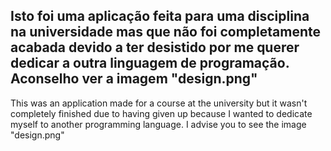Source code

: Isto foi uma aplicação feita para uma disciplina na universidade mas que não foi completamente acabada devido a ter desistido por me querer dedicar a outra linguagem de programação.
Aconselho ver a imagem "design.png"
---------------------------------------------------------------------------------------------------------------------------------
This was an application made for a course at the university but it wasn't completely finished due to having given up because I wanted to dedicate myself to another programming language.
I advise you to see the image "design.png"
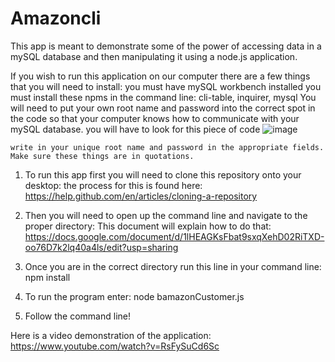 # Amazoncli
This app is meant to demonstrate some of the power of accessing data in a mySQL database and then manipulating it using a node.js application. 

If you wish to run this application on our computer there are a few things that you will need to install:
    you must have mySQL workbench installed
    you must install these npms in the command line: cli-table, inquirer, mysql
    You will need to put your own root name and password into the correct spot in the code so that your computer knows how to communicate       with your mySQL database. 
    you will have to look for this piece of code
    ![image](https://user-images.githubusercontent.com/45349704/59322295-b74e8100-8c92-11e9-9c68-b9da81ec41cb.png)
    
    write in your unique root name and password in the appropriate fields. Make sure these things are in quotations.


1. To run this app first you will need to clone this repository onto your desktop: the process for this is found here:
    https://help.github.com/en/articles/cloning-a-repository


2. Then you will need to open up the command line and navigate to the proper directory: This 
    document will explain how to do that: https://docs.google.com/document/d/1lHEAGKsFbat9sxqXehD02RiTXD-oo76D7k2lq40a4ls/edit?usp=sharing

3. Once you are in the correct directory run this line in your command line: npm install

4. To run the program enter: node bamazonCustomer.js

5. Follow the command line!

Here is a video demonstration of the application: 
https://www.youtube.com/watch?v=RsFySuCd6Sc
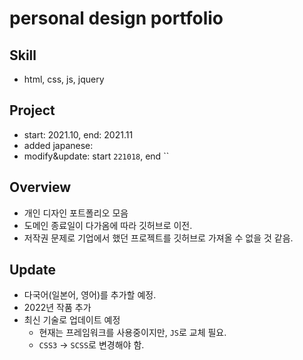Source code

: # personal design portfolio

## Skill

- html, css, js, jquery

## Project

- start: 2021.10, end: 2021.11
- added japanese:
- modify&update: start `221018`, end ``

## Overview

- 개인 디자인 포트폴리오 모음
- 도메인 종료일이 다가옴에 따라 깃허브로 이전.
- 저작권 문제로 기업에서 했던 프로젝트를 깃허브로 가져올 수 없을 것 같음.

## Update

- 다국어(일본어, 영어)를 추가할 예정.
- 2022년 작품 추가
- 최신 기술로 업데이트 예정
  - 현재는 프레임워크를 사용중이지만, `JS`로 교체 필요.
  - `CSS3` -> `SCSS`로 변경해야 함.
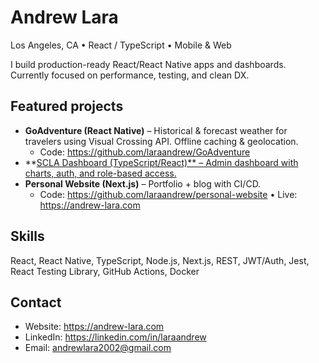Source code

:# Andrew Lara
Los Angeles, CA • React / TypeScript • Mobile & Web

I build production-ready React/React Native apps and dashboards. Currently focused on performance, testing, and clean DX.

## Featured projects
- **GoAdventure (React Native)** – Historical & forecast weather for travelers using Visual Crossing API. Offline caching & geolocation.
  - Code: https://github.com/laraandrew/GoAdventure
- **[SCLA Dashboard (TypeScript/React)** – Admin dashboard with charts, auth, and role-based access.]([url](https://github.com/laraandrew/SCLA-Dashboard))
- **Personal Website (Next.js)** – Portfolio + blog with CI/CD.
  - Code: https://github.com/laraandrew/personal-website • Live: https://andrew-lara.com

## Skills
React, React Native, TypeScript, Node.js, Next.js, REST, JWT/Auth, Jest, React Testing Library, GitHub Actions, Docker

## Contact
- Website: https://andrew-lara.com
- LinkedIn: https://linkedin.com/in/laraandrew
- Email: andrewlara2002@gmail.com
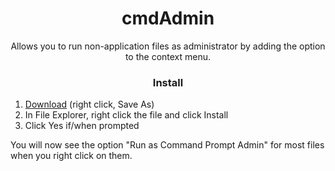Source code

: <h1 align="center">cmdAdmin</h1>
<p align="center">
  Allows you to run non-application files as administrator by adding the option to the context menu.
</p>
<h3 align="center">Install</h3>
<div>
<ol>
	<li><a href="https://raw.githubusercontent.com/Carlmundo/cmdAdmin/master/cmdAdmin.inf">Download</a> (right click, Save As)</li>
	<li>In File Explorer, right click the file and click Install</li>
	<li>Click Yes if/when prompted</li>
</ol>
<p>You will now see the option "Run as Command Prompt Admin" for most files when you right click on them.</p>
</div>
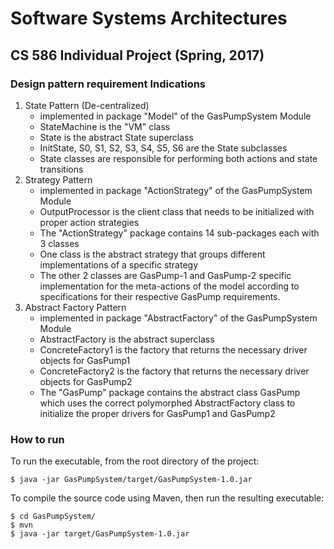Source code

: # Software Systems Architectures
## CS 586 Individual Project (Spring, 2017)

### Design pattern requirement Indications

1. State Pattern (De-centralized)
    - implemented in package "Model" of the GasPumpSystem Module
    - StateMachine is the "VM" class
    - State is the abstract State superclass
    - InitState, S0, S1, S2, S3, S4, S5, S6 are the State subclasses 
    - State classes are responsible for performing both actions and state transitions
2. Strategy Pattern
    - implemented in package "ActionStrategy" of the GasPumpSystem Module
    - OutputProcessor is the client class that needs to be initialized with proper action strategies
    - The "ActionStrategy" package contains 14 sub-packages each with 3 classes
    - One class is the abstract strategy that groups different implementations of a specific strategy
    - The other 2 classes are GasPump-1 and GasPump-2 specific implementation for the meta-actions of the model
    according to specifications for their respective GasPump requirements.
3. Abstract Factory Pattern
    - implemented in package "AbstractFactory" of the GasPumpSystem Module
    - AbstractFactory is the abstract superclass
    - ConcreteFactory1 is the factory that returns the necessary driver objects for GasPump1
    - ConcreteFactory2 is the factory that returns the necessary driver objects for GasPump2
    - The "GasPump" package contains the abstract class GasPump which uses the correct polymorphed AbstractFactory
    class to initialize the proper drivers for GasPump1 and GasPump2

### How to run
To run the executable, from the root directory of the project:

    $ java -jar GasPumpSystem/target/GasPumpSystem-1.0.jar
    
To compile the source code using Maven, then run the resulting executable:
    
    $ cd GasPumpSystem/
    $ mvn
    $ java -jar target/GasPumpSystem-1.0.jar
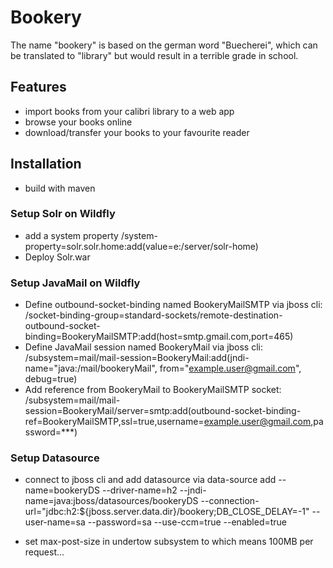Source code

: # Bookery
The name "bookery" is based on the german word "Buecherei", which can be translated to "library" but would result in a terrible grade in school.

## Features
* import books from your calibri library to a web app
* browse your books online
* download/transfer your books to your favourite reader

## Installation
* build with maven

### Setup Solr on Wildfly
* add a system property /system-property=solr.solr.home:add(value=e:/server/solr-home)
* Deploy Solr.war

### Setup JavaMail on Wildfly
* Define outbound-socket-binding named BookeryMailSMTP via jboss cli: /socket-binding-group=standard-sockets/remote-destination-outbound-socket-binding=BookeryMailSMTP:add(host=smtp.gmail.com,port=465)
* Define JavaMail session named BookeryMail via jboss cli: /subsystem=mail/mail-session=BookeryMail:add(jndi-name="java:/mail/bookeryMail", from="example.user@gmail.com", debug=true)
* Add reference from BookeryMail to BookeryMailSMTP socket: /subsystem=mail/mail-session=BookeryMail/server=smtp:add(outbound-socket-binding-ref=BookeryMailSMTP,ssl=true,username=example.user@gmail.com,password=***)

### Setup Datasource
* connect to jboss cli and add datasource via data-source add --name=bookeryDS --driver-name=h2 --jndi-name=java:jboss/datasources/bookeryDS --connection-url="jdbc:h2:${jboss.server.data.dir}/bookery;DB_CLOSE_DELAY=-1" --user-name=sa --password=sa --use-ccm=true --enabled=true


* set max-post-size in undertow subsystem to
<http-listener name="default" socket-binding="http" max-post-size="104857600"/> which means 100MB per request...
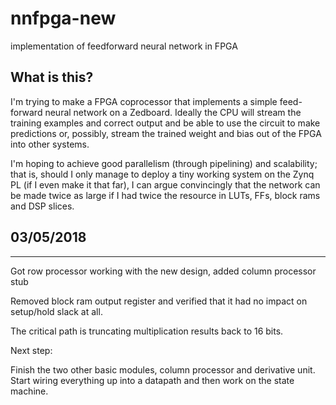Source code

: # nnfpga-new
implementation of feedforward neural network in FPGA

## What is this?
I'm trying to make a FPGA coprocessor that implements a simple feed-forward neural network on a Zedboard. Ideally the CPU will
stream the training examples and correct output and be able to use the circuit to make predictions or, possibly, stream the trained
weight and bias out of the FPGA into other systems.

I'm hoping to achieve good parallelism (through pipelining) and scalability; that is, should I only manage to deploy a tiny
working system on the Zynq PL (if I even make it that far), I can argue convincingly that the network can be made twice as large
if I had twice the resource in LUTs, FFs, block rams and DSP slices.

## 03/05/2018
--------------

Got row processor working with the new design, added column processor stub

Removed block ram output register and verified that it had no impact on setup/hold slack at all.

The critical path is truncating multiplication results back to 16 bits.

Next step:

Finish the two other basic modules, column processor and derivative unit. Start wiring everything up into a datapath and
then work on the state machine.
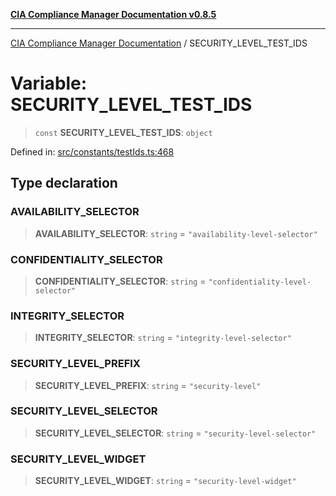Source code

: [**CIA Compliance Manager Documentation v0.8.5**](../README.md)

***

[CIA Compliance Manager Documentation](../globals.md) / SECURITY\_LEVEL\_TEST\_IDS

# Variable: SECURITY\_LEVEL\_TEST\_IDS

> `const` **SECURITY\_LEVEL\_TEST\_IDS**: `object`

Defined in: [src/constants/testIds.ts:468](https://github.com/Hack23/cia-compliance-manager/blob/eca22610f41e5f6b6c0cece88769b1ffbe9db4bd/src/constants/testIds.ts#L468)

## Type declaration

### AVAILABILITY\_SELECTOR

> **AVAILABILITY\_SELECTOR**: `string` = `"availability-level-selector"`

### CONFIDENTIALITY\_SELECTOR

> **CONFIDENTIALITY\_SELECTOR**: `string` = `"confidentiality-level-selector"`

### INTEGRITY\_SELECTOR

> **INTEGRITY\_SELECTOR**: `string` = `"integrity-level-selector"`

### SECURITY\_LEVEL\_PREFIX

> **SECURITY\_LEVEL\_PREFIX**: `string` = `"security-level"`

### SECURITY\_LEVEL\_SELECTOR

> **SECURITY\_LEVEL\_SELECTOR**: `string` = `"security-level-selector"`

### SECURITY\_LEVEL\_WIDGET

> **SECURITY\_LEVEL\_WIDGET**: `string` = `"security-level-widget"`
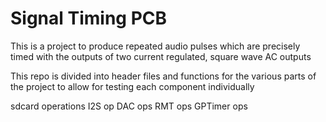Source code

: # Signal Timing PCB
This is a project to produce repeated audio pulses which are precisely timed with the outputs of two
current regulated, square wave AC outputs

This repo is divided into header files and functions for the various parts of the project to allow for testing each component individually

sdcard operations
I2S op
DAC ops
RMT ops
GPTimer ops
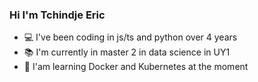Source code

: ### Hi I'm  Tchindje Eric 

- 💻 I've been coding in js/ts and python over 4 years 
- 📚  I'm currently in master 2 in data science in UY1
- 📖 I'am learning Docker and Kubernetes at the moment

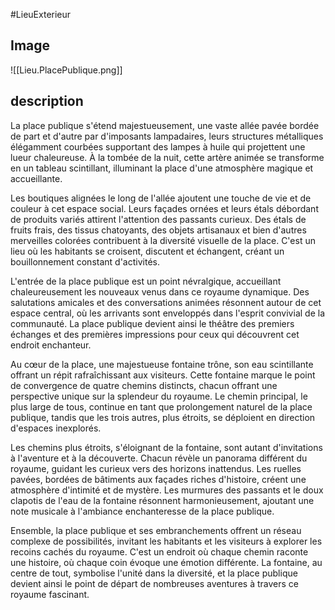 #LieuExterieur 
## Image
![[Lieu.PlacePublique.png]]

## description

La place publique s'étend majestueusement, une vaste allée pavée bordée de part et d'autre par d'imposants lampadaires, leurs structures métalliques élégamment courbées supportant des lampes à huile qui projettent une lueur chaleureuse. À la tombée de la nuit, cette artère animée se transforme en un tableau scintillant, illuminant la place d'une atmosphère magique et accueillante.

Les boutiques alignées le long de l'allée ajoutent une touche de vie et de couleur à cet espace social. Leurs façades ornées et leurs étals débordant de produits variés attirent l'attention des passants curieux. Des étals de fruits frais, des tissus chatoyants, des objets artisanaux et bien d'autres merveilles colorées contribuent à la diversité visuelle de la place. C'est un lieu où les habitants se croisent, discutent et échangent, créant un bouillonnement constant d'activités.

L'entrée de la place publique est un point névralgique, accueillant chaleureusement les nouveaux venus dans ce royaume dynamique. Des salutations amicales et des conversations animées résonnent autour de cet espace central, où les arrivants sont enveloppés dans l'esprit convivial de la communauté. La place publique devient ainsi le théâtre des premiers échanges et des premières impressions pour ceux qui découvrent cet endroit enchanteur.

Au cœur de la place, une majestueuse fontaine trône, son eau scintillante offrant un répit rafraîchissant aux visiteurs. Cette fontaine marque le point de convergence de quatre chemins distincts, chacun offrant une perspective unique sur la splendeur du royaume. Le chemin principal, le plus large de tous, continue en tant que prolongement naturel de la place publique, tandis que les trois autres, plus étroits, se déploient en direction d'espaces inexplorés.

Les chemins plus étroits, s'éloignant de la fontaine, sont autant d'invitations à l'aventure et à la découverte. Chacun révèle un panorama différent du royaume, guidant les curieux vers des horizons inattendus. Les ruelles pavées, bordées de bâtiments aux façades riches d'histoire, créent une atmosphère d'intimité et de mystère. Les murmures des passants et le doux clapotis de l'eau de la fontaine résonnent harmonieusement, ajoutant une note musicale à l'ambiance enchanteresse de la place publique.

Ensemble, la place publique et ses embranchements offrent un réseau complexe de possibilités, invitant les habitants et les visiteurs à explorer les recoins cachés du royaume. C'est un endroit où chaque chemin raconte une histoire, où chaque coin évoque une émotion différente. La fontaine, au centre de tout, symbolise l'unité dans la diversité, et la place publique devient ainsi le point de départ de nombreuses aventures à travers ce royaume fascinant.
******************************
◆ **Exercise prompt**: Across the entries above, find the lines with the string "directory" and copy them.

◆ **Answer space**:
2. Then you will need to open up the command line and navigate to the proper directory: This 
3. Once you are in the correct directory run this line in your command line: npm install
To run the executable, from the root directory of the project:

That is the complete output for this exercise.